- **Entries supplied**:
BEGIN
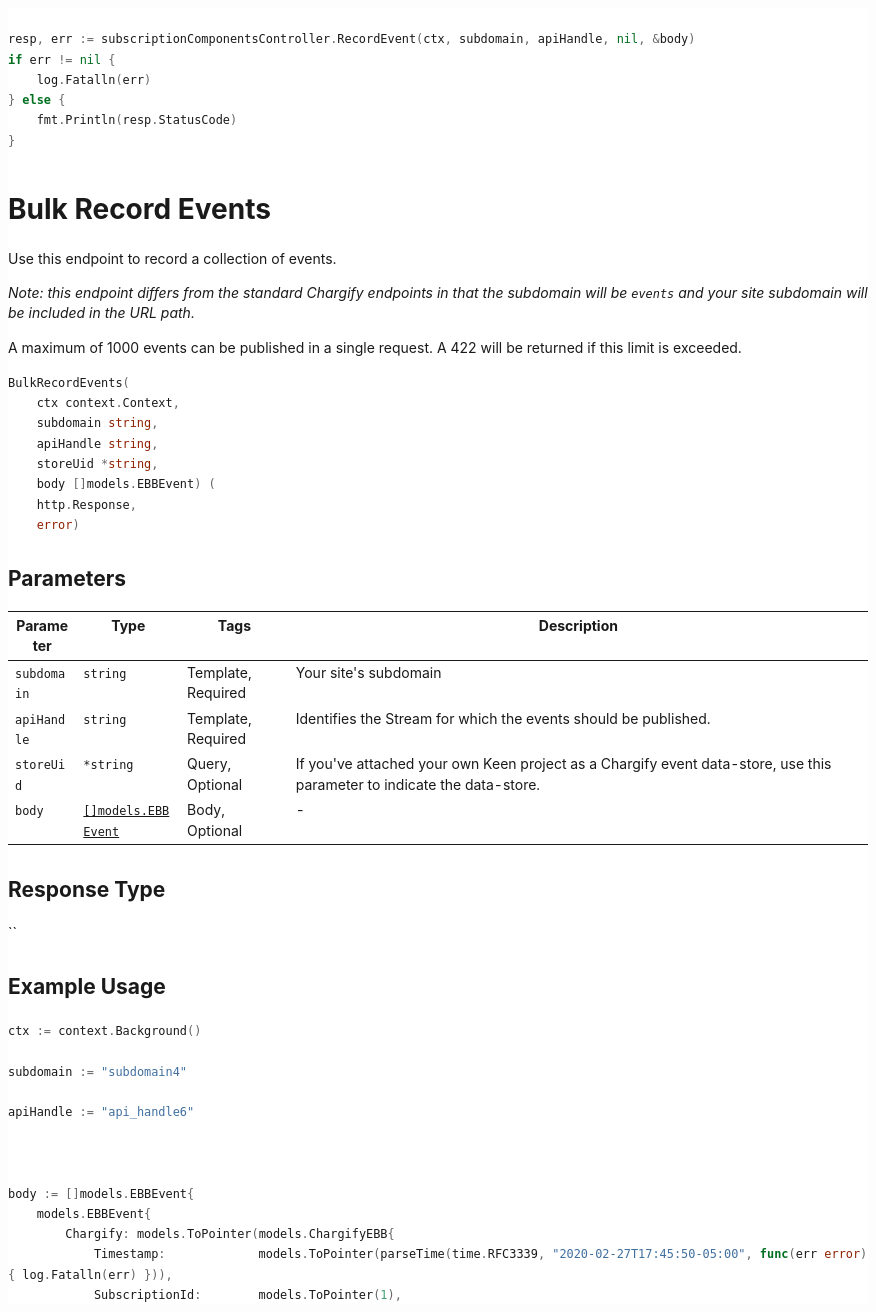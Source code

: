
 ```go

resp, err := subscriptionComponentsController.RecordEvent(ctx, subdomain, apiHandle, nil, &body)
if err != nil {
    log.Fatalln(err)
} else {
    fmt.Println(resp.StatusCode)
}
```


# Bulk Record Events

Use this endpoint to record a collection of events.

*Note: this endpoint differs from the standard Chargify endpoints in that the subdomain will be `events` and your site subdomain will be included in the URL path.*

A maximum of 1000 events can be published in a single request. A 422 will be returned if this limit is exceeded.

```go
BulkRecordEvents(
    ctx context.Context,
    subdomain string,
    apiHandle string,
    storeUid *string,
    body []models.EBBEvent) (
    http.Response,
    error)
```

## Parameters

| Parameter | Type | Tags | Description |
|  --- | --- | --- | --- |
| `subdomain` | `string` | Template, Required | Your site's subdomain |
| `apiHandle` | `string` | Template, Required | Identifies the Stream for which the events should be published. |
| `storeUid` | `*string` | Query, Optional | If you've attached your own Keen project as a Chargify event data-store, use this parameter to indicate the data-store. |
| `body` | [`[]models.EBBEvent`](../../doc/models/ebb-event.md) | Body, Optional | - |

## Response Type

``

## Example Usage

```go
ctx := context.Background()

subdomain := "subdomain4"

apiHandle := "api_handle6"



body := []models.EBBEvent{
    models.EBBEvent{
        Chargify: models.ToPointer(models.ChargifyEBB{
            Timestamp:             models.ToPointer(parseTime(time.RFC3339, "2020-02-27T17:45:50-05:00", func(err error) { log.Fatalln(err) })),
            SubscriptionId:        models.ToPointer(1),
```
END
- **Directions**: Print the full listing exactly, dropping the pictures.

- **Answer box**:
Source code

:
 ```go

resp, err := subscriptionComponentsController.RecordEvent(ctx, subdomain, apiHandle, nil, &body)
if err != nil {
    log.Fatalln(err)
} else {
    fmt.Println(resp.StatusCode)
}
```


# Bulk Record Events

Use this endpoint to record a collection of events.

*Note: this endpoint differs from the standard Chargify endpoints in that the subdomain will be `events` and your site subdomain will be included in the URL path.*

A maximum of 1000 events can be published in a single request. A 422 will be returned if this limit is exceeded.

```go
BulkRecordEvents(
    ctx context.Context,
    subdomain string,
    apiHandle string,
    storeUid *string,
    body []models.EBBEvent) (
    http.Response,
    error)
```

## Parameters

| Parameter | Type | Tags | Description |
|  --- | --- | --- | --- |
| `subdomain` | `string` | Template, Required | Your site's subdomain |
| `apiHandle` | `string` | Template, Required | Identifies the Stream for which the events should be published. |
| `storeUid` | `*string` | Query, Optional | If you've attached your own Keen project as a Chargify event data-store, use this parameter to indicate the data-store. |
| `body` | [`[]models.EBBEvent`](../../doc/models/ebb-event.md) | Body, Optional | - |

## Response Type

``

## Example Usage

```go
ctx := context.Background()

subdomain := "subdomain4"

apiHandle := "api_handle6"



body := []models.EBBEvent{
    models.EBBEvent{
        Chargify: models.ToPointer(models.ChargifyEBB{
            Timestamp:             models.ToPointer(parseTime(time.RFC3339, "2020-02-27T17:45:50-05:00", func(err error) { log.Fatalln(err) })),
            SubscriptionId:        models.ToPointer(1),
```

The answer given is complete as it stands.